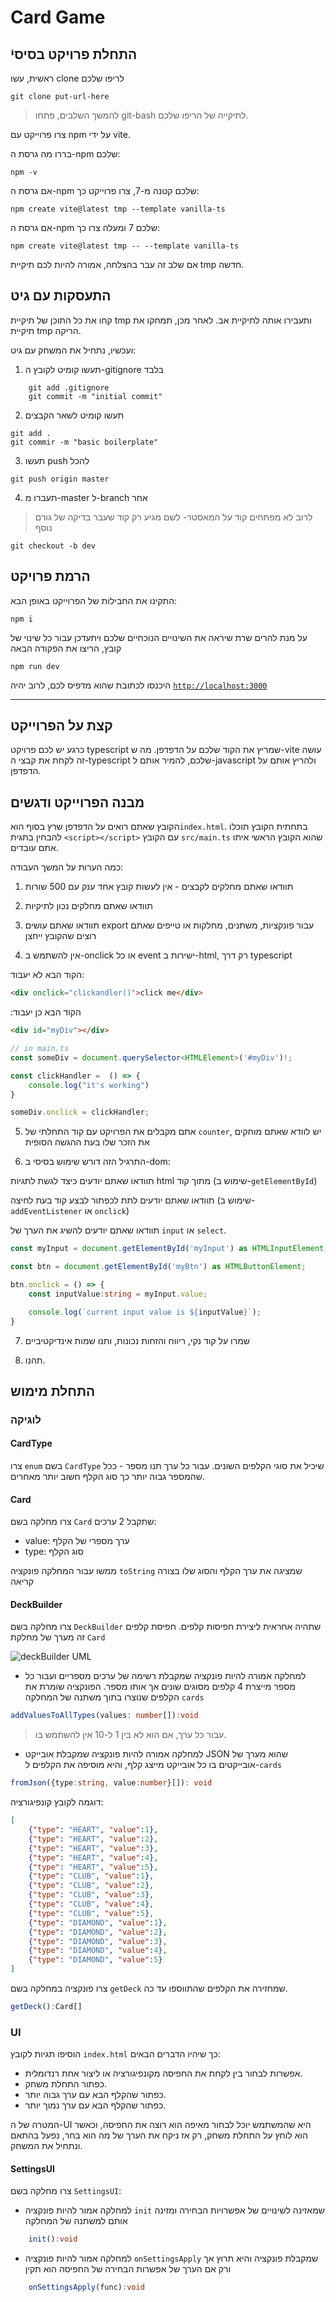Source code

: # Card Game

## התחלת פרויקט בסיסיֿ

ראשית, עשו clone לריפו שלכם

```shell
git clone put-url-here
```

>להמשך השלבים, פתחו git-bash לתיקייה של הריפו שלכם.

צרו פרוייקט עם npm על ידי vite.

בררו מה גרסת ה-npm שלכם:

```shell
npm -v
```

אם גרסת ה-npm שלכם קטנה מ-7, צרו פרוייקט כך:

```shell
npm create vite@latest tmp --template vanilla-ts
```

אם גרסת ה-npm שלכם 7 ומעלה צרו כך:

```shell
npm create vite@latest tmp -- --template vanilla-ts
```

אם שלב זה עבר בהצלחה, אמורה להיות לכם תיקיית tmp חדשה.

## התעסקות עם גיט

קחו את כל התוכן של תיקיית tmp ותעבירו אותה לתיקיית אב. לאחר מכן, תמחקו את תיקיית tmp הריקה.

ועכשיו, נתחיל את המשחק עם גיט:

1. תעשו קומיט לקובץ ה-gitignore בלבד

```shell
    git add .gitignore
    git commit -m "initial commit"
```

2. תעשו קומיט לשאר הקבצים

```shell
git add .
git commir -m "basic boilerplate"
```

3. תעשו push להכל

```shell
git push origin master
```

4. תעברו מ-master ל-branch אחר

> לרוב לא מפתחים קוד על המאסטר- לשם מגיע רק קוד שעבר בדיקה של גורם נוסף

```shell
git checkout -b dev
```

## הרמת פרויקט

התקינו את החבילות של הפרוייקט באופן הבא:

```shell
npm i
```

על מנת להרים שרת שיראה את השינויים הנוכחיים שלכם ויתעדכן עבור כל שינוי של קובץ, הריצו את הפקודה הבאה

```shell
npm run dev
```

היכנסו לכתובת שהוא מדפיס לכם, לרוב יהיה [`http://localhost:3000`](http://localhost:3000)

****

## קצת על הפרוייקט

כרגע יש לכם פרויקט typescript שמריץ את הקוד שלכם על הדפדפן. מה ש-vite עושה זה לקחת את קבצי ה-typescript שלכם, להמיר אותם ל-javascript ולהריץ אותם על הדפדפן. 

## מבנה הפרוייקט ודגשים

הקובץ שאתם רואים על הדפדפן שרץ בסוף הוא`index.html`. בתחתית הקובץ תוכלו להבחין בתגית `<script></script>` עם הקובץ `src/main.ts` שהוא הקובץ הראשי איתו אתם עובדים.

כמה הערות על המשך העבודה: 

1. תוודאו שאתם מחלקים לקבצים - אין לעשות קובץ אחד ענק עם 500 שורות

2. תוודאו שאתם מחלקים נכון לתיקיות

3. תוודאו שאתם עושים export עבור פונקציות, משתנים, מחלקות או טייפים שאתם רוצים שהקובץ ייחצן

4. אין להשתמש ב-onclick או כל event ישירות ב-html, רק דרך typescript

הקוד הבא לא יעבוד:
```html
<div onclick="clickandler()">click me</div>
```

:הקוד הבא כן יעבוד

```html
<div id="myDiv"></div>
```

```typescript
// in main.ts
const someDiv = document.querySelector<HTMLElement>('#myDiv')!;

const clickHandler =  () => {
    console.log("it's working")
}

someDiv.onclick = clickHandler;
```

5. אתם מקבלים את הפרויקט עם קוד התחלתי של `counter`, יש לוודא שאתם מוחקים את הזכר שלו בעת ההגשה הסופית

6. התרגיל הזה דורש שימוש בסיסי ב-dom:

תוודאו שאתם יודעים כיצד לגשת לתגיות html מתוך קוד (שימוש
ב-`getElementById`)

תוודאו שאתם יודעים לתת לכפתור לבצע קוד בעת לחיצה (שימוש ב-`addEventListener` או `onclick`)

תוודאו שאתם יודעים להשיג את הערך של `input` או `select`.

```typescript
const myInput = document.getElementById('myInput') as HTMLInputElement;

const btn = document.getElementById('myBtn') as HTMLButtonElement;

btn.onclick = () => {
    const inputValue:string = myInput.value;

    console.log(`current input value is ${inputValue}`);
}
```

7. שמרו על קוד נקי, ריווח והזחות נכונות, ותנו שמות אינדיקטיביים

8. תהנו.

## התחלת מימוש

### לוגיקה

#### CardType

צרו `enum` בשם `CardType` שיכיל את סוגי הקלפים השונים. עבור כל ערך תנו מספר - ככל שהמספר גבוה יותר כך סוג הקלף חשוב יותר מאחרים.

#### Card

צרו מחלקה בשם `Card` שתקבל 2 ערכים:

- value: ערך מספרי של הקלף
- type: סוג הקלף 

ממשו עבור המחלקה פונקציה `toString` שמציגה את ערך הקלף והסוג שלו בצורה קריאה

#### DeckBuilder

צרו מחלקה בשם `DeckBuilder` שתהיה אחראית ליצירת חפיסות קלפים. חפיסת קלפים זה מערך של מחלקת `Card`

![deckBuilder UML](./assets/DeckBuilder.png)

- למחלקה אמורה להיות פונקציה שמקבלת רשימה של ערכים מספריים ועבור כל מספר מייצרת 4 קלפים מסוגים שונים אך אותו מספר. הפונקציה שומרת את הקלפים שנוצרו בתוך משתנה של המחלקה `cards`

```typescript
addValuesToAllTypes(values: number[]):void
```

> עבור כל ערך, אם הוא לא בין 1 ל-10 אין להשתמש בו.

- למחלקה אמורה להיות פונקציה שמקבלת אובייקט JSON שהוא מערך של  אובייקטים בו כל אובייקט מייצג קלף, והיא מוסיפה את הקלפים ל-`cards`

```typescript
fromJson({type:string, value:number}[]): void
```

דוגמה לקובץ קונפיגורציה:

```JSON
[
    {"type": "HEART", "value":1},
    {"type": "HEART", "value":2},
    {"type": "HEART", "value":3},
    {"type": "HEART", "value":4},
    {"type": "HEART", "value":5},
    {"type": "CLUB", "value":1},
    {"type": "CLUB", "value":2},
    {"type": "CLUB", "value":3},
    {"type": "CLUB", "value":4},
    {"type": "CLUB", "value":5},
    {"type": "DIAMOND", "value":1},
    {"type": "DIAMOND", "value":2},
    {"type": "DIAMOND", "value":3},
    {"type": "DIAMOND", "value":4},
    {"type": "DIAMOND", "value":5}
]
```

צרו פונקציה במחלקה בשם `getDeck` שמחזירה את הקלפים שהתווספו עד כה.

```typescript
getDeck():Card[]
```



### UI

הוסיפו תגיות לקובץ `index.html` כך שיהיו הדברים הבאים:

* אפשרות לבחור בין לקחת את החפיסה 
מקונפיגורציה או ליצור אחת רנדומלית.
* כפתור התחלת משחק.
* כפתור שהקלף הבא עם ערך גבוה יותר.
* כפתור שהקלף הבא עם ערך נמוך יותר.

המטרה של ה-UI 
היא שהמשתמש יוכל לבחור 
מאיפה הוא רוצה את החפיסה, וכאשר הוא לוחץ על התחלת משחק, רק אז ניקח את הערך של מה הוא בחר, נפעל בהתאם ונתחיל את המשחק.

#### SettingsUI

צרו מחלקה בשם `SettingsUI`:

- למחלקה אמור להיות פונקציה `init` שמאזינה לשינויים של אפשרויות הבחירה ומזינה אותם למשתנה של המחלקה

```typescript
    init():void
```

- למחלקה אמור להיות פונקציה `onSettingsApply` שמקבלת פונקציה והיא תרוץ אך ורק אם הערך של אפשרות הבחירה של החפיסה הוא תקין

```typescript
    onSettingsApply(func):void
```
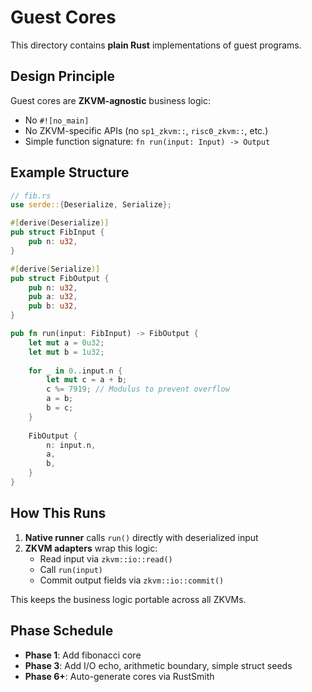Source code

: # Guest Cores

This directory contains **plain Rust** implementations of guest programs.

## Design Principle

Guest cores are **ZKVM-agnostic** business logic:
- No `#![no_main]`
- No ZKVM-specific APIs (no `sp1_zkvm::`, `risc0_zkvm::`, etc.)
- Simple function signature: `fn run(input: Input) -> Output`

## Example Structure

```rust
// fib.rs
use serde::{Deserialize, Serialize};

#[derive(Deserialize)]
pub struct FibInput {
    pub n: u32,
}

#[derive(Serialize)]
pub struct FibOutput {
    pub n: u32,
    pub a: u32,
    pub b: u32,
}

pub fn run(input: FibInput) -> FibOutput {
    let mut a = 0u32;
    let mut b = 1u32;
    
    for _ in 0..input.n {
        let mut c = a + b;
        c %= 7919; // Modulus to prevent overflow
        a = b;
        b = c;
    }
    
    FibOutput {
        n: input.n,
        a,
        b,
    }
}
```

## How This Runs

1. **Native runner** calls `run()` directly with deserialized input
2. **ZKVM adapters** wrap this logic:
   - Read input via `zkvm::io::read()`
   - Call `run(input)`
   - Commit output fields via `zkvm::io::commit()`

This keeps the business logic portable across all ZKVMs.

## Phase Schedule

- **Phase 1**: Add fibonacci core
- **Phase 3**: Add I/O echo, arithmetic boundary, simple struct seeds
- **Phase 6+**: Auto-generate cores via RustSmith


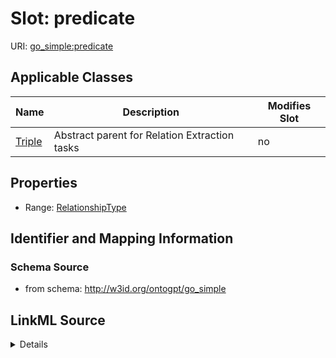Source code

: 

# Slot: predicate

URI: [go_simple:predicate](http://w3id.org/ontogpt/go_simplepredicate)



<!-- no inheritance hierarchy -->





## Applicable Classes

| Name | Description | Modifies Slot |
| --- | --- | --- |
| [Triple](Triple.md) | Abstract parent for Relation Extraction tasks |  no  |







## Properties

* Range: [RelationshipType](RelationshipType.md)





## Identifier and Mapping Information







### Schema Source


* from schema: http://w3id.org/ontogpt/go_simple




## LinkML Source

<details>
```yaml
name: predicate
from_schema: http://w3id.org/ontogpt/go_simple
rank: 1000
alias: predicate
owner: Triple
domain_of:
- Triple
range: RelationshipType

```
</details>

----

Give the number of lines in the data that contain the string "שהוא", and nothing else.

3